#### YOUR TASK:
Each record should be copied exactly into the answer, and no picture should go with it.
----- RECORD SET
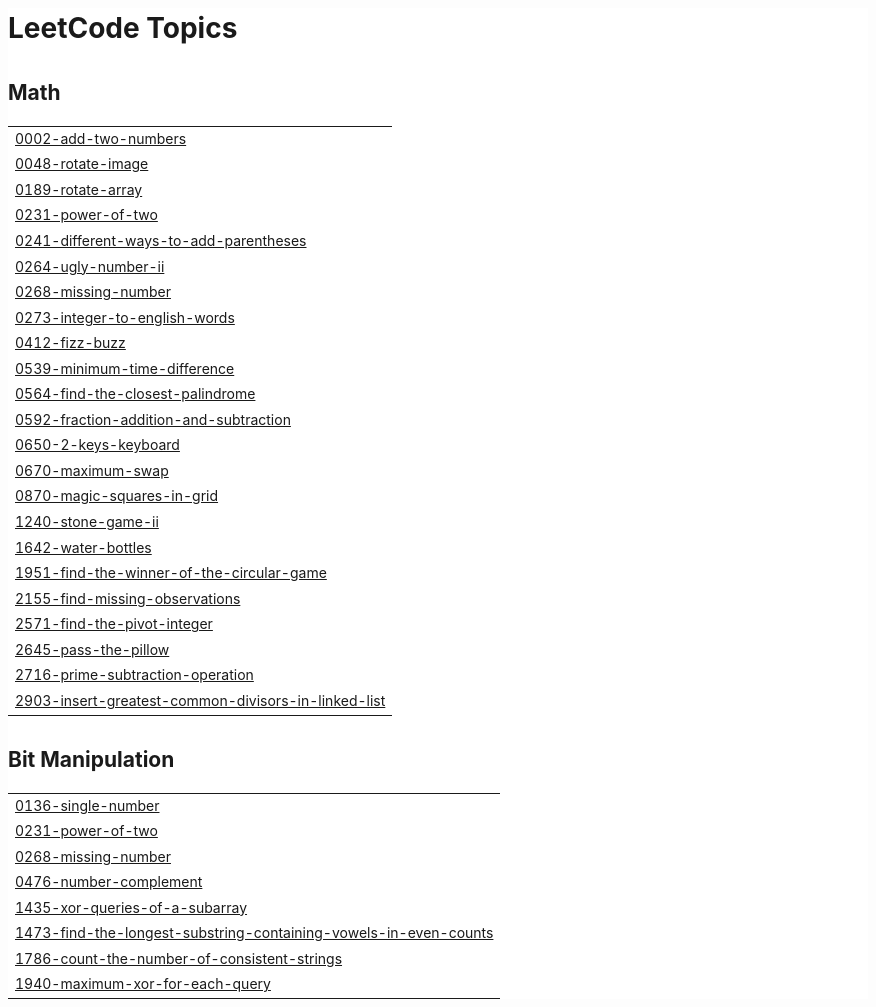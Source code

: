 # LeetCode Topics
## Math
|  |
| ------- |
| [0002-add-two-numbers](https://github.com/sahilsrivastava25/DSA/tree/master/0002-add-two-numbers) |
| [0048-rotate-image](https://github.com/sahilsrivastava25/DSA/tree/master/0048-rotate-image) |
| [0189-rotate-array](https://github.com/sahilsrivastava25/DSA/tree/master/0189-rotate-array) |
| [0231-power-of-two](https://github.com/sahilsrivastava25/DSA/tree/master/0231-power-of-two) |
| [0241-different-ways-to-add-parentheses](https://github.com/sahilsrivastava25/DSA/tree/master/0241-different-ways-to-add-parentheses) |
| [0264-ugly-number-ii](https://github.com/sahilsrivastava25/DSA/tree/master/0264-ugly-number-ii) |
| [0268-missing-number](https://github.com/sahilsrivastava25/DSA/tree/master/0268-missing-number) |
| [0273-integer-to-english-words](https://github.com/sahilsrivastava25/DSA/tree/master/0273-integer-to-english-words) |
| [0412-fizz-buzz](https://github.com/sahilsrivastava25/DSA/tree/master/0412-fizz-buzz) |
| [0539-minimum-time-difference](https://github.com/sahilsrivastava25/DSA/tree/master/0539-minimum-time-difference) |
| [0564-find-the-closest-palindrome](https://github.com/sahilsrivastava25/DSA/tree/master/0564-find-the-closest-palindrome) |
| [0592-fraction-addition-and-subtraction](https://github.com/sahilsrivastava25/DSA/tree/master/0592-fraction-addition-and-subtraction) |
| [0650-2-keys-keyboard](https://github.com/sahilsrivastava25/DSA/tree/master/0650-2-keys-keyboard) |
| [0670-maximum-swap](https://github.com/sahilsrivastava25/DSA/tree/master/0670-maximum-swap) |
| [0870-magic-squares-in-grid](https://github.com/sahilsrivastava25/DSA/tree/master/0870-magic-squares-in-grid) |
| [1240-stone-game-ii](https://github.com/sahilsrivastava25/DSA/tree/master/1240-stone-game-ii) |
| [1642-water-bottles](https://github.com/sahilsrivastava25/DSA/tree/master/1642-water-bottles) |
| [1951-find-the-winner-of-the-circular-game](https://github.com/sahilsrivastava25/DSA/tree/master/1951-find-the-winner-of-the-circular-game) |
| [2155-find-missing-observations](https://github.com/sahilsrivastava25/DSA/tree/master/2155-find-missing-observations) |
| [2571-find-the-pivot-integer](https://github.com/sahilsrivastava25/DSA/tree/master/2571-find-the-pivot-integer) |
| [2645-pass-the-pillow](https://github.com/sahilsrivastava25/DSA/tree/master/2645-pass-the-pillow) |
| [2716-prime-subtraction-operation](https://github.com/sahilsrivastava25/DSA/tree/master/2716-prime-subtraction-operation) |
| [2903-insert-greatest-common-divisors-in-linked-list](https://github.com/sahilsrivastava25/DSA/tree/master/2903-insert-greatest-common-divisors-in-linked-list) |
## Bit Manipulation
|  |
| ------- |
| [0136-single-number](https://github.com/sahilsrivastava25/DSA/tree/master/0136-single-number) |
| [0231-power-of-two](https://github.com/sahilsrivastava25/DSA/tree/master/0231-power-of-two) |
| [0268-missing-number](https://github.com/sahilsrivastava25/DSA/tree/master/0268-missing-number) |
| [0476-number-complement](https://github.com/sahilsrivastava25/DSA/tree/master/0476-number-complement) |
| [1435-xor-queries-of-a-subarray](https://github.com/sahilsrivastava25/DSA/tree/master/1435-xor-queries-of-a-subarray) |
| [1473-find-the-longest-substring-containing-vowels-in-even-counts](https://github.com/sahilsrivastava25/DSA/tree/master/1473-find-the-longest-substring-containing-vowels-in-even-counts) |
| [1786-count-the-number-of-consistent-strings](https://github.com/sahilsrivastava25/DSA/tree/master/1786-count-the-number-of-consistent-strings) |
| [1940-maximum-xor-for-each-query](https://github.com/sahilsrivastava25/DSA/tree/master/1940-maximum-xor-for-each-query) |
----------
#### RESPONSE:
Source code

: # LeetCode Topics
## Math
|  |
| ------- |
| [0002-add-two-numbers](https://github.com/sahilsrivastava25/DSA/tree/master/0002-add-two-numbers) |
| [0048-rotate-image](https://github.com/sahilsrivastava25/DSA/tree/master/0048-rotate-image) |
| [0189-rotate-array](https://github.com/sahilsrivastava25/DSA/tree/master/0189-rotate-array) |
| [0231-power-of-two](https://github.com/sahilsrivastava25/DSA/tree/master/0231-power-of-two) |
| [0241-different-ways-to-add-parentheses](https://github.com/sahilsrivastava25/DSA/tree/master/0241-different-ways-to-add-parentheses) |
| [0264-ugly-number-ii](https://github.com/sahilsrivastava25/DSA/tree/master/0264-ugly-number-ii) |
| [0268-missing-number](https://github.com/sahilsrivastava25/DSA/tree/master/0268-missing-number) |
| [0273-integer-to-english-words](https://github.com/sahilsrivastava25/DSA/tree/master/0273-integer-to-english-words) |
| [0412-fizz-buzz](https://github.com/sahilsrivastava25/DSA/tree/master/0412-fizz-buzz) |
| [0539-minimum-time-difference](https://github.com/sahilsrivastava25/DSA/tree/master/0539-minimum-time-difference) |
| [0564-find-the-closest-palindrome](https://github.com/sahilsrivastava25/DSA/tree/master/0564-find-the-closest-palindrome) |
| [0592-fraction-addition-and-subtraction](https://github.com/sahilsrivastava25/DSA/tree/master/0592-fraction-addition-and-subtraction) |
| [0650-2-keys-keyboard](https://github.com/sahilsrivastava25/DSA/tree/master/0650-2-keys-keyboard) |
| [0670-maximum-swap](https://github.com/sahilsrivastava25/DSA/tree/master/0670-maximum-swap) |
| [0870-magic-squares-in-grid](https://github.com/sahilsrivastava25/DSA/tree/master/0870-magic-squares-in-grid) |
| [1240-stone-game-ii](https://github.com/sahilsrivastava25/DSA/tree/master/1240-stone-game-ii) |
| [1642-water-bottles](https://github.com/sahilsrivastava25/DSA/tree/master/1642-water-bottles) |
| [1951-find-the-winner-of-the-circular-game](https://github.com/sahilsrivastava25/DSA/tree/master/1951-find-the-winner-of-the-circular-game) |
| [2155-find-missing-observations](https://github.com/sahilsrivastava25/DSA/tree/master/2155-find-missing-observations) |
| [2571-find-the-pivot-integer](https://github.com/sahilsrivastava25/DSA/tree/master/2571-find-the-pivot-integer) |
| [2645-pass-the-pillow](https://github.com/sahilsrivastava25/DSA/tree/master/2645-pass-the-pillow) |
| [2716-prime-subtraction-operation](https://github.com/sahilsrivastava25/DSA/tree/master/2716-prime-subtraction-operation) |
| [2903-insert-greatest-common-divisors-in-linked-list](https://github.com/sahilsrivastava25/DSA/tree/master/2903-insert-greatest-common-divisors-in-linked-list) |
## Bit Manipulation
|  |
| ------- |
| [0136-single-number](https://github.com/sahilsrivastava25/DSA/tree/master/0136-single-number) |
| [0231-power-of-two](https://github.com/sahilsrivastava25/DSA/tree/master/0231-power-of-two) |
| [0268-missing-number](https://github.com/sahilsrivastava25/DSA/tree/master/0268-missing-number) |
| [0476-number-complement](https://github.com/sahilsrivastava25/DSA/tree/master/0476-number-complement) |
| [1435-xor-queries-of-a-subarray](https://github.com/sahilsrivastava25/DSA/tree/master/1435-xor-queries-of-a-subarray) |
| [1473-find-the-longest-substring-containing-vowels-in-even-counts](https://github.com/sahilsrivastava25/DSA/tree/master/1473-find-the-longest-substring-containing-vowels-in-even-counts) |
| [1786-count-the-number-of-consistent-strings](https://github.com/sahilsrivastava25/DSA/tree/master/1786-count-the-number-of-consistent-strings) |
| [1940-maximum-xor-for-each-query](https://github.com/sahilsrivastava25/DSA/tree/master/1940-maximum-xor-for-each-query) |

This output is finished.